In the concert hall, the music presents the animals to our minds, and we experience the animals through the composer's imagination. 
 
The music gives us the composer's idea of the animals. 
 
I believe Saint-Saens' interpretation of the animals enhances our human relationship to the animals. He upgrades our own appreciation. When we look at the swan in the lake, we see the swan is swimming. When we listen to Saint-Saens’ music, its qualities deliver our feelings about the swan.  



Musicologist Emily Doolittle says: “In both medieval and renaissance music, it was often the idea of the animal, as symbolized by the representative musical fragment, rather than the musical attributes of the animal song itself, that was of primary importance.” (Crickets in the Concert Hall: A History of Animals in Western Music). I believe this is also the case in Saint-Saens' Romantic character pieces in Carnival of the Animals. 
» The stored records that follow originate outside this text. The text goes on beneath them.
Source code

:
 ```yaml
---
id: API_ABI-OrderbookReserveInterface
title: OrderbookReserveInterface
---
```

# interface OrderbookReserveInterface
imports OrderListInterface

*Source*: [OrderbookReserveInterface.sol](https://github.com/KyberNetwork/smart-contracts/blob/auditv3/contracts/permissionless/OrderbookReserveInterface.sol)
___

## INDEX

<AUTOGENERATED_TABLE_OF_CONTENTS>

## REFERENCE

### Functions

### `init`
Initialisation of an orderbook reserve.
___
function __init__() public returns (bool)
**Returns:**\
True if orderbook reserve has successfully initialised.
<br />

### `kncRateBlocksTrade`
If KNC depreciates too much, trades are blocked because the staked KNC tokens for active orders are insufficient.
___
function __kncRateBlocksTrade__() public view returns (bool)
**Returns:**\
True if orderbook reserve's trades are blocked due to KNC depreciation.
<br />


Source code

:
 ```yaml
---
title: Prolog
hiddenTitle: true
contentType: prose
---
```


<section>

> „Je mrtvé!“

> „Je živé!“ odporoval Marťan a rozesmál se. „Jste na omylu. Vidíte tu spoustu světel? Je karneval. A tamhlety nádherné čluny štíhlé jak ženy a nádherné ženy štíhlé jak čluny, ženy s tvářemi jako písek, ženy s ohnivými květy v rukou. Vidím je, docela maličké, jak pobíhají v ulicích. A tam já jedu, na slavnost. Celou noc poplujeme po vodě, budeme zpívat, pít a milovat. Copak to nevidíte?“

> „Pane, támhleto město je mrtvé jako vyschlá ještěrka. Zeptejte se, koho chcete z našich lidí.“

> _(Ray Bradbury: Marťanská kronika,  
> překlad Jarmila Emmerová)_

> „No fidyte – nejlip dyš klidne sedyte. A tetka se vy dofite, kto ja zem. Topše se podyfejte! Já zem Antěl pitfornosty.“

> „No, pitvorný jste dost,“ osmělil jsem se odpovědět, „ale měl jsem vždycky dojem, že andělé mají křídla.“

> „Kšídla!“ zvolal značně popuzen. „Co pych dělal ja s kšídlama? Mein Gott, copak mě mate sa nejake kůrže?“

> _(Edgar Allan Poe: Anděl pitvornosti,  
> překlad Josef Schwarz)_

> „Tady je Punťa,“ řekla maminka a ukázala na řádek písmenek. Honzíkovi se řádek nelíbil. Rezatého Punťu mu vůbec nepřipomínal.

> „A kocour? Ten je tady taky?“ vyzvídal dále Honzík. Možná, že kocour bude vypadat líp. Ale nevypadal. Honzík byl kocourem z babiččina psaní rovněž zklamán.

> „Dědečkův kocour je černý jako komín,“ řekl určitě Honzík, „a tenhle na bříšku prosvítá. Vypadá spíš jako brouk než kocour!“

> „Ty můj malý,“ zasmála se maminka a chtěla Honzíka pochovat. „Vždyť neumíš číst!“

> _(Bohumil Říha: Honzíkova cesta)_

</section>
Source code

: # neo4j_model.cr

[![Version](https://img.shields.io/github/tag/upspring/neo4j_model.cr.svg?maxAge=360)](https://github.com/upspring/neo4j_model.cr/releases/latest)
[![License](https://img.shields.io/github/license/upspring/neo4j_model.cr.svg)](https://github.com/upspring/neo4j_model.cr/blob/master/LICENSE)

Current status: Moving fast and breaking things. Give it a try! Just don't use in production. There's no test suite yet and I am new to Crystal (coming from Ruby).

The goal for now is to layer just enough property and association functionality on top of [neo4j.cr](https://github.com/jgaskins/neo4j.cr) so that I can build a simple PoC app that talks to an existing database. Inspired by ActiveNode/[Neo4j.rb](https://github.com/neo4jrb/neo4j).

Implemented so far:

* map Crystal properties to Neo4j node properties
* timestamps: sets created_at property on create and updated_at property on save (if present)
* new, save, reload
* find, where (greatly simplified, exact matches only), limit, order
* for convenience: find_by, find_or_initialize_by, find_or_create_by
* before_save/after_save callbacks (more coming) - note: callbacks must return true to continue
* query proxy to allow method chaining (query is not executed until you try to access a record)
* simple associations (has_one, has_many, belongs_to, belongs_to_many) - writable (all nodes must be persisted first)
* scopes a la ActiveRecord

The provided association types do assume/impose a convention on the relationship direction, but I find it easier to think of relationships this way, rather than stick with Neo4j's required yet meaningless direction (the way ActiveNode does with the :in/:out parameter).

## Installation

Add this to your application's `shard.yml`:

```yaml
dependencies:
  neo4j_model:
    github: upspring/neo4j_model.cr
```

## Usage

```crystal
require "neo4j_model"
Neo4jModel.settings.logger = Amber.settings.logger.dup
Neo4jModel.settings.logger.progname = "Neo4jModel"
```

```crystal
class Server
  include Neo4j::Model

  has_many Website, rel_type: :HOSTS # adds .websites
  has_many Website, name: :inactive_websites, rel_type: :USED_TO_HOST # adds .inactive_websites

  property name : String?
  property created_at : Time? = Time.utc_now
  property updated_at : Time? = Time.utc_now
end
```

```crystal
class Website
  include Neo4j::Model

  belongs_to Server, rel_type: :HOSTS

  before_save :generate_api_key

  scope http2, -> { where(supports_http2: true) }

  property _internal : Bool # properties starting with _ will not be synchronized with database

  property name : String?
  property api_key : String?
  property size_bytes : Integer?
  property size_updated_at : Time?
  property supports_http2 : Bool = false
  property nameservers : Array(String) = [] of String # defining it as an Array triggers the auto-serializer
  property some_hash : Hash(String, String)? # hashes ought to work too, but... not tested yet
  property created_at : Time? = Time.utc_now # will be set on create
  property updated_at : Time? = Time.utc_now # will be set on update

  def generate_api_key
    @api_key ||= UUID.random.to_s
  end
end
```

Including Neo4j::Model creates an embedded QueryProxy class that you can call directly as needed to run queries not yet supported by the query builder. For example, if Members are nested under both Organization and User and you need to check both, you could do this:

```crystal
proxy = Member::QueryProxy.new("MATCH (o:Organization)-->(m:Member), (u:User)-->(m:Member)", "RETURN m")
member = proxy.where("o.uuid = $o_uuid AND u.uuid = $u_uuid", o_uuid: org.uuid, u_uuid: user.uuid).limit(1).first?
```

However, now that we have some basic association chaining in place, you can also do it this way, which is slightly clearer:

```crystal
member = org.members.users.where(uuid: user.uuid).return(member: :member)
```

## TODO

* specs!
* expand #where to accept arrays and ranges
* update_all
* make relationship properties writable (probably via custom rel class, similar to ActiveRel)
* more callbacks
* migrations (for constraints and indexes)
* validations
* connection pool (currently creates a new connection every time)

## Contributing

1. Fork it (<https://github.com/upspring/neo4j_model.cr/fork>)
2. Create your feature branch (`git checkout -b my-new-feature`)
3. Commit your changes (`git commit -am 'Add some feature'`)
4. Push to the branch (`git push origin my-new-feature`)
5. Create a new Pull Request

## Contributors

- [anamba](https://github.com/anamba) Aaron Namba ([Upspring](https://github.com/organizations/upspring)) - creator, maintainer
The idea of the Swan is fidelity or purity. The music does not quote the swan’s song but describes its motion. It does not simply play a motif to signify "swan." Saint-Saëns’s music describes the swan’s motion and evokes swan’s noble nature. Treating the swan as a noble creature with a soul, not just as an ornament of nature. Saint-Saëns's musical elements serve the swan as a souled animal, which gives people a chance to understand the beauty of the swan and its participation in the world’s ecology. 

  

Works Cited: 


Emily Doolittle, “Crickets in the Concert Hall: A History of Animals in Western Music.” TRANS- Transcultural Music Review 12 (2008).